DATA PROVIDED
···

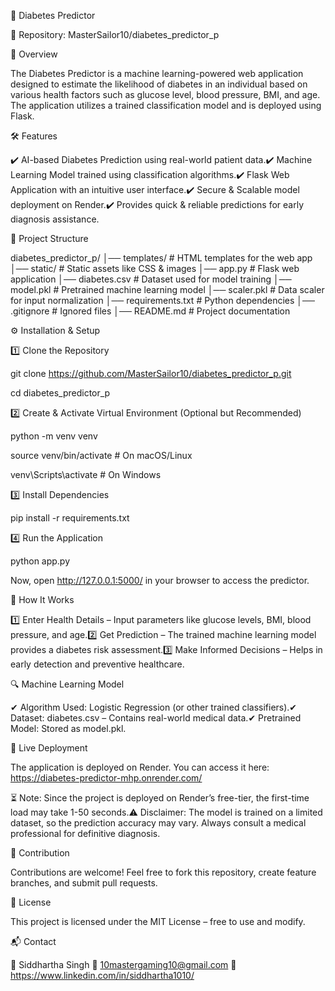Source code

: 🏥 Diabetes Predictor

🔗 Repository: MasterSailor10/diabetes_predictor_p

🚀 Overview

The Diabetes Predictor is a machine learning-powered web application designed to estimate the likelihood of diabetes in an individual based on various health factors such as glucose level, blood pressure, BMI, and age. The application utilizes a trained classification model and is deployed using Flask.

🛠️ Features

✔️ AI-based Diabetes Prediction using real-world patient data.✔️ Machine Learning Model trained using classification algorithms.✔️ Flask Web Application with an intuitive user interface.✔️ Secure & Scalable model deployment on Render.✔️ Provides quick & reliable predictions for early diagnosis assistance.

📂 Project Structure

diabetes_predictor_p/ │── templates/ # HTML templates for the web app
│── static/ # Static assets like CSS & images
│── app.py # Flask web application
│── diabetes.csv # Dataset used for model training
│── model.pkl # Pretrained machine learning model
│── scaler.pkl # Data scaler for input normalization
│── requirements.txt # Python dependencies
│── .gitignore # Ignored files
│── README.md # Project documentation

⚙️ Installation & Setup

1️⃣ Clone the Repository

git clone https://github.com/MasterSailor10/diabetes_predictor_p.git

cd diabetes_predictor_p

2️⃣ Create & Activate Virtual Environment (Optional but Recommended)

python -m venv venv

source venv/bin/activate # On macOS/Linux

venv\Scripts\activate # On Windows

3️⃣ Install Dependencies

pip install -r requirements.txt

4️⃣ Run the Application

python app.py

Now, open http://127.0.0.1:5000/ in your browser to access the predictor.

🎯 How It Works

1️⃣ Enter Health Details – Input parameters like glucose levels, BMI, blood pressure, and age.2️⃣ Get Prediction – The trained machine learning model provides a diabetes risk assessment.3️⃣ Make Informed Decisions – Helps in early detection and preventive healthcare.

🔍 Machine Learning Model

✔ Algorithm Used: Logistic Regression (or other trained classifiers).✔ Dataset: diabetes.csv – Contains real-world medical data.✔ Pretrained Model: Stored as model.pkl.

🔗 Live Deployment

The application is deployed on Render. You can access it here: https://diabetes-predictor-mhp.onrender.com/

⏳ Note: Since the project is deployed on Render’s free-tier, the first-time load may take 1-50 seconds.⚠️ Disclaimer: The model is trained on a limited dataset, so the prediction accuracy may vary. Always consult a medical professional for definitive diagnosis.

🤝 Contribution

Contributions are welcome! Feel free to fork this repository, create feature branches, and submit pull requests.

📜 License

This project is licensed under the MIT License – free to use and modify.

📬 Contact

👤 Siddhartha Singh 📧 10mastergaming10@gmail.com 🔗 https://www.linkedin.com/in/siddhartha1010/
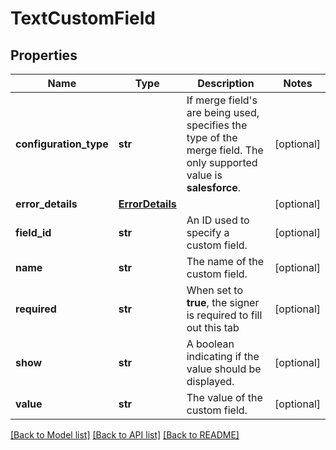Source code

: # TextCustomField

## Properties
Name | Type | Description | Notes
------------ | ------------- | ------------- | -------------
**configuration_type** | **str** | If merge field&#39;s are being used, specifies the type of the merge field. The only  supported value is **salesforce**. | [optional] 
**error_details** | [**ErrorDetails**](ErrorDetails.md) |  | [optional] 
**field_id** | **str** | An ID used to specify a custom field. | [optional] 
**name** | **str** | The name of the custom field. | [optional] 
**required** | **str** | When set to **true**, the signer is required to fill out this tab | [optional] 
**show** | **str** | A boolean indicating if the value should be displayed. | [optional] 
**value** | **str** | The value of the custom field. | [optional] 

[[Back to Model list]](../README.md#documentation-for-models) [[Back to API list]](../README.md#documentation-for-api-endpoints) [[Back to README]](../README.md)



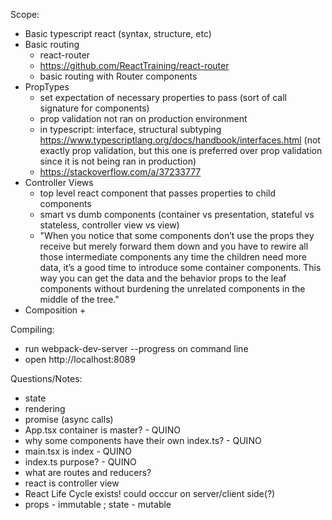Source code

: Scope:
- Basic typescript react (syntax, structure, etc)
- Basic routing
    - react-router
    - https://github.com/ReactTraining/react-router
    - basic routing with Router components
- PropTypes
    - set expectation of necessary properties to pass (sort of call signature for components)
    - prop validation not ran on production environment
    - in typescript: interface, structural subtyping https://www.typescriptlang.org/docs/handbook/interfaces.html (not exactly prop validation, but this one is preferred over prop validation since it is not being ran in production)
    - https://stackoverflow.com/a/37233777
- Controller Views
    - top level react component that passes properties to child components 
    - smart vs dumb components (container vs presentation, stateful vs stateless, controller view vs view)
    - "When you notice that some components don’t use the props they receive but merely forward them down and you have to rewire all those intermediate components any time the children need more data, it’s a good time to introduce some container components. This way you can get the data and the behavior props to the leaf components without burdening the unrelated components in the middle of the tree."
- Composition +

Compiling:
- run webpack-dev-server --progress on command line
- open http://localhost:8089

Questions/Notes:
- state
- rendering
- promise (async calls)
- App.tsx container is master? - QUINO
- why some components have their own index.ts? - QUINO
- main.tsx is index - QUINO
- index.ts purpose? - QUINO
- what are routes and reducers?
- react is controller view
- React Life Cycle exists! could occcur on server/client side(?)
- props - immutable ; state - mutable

···

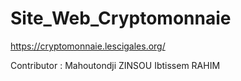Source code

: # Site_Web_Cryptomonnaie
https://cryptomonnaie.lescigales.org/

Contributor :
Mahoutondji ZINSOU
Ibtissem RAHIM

···

ACTION ITEM
Copy every line in the entries above that has the string "value" in it.

OUTPUT FOR THIS TASK
**configuration_type** | **str** | If merge field&#39;s are being used, specifies the type of the merge field. The only  supported value is **salesforce**. | [optional] 
**show** | **str** | A boolean indicating if the value should be displayed. | [optional] 
**value** | **str** | The value of the custom field. | [optional] 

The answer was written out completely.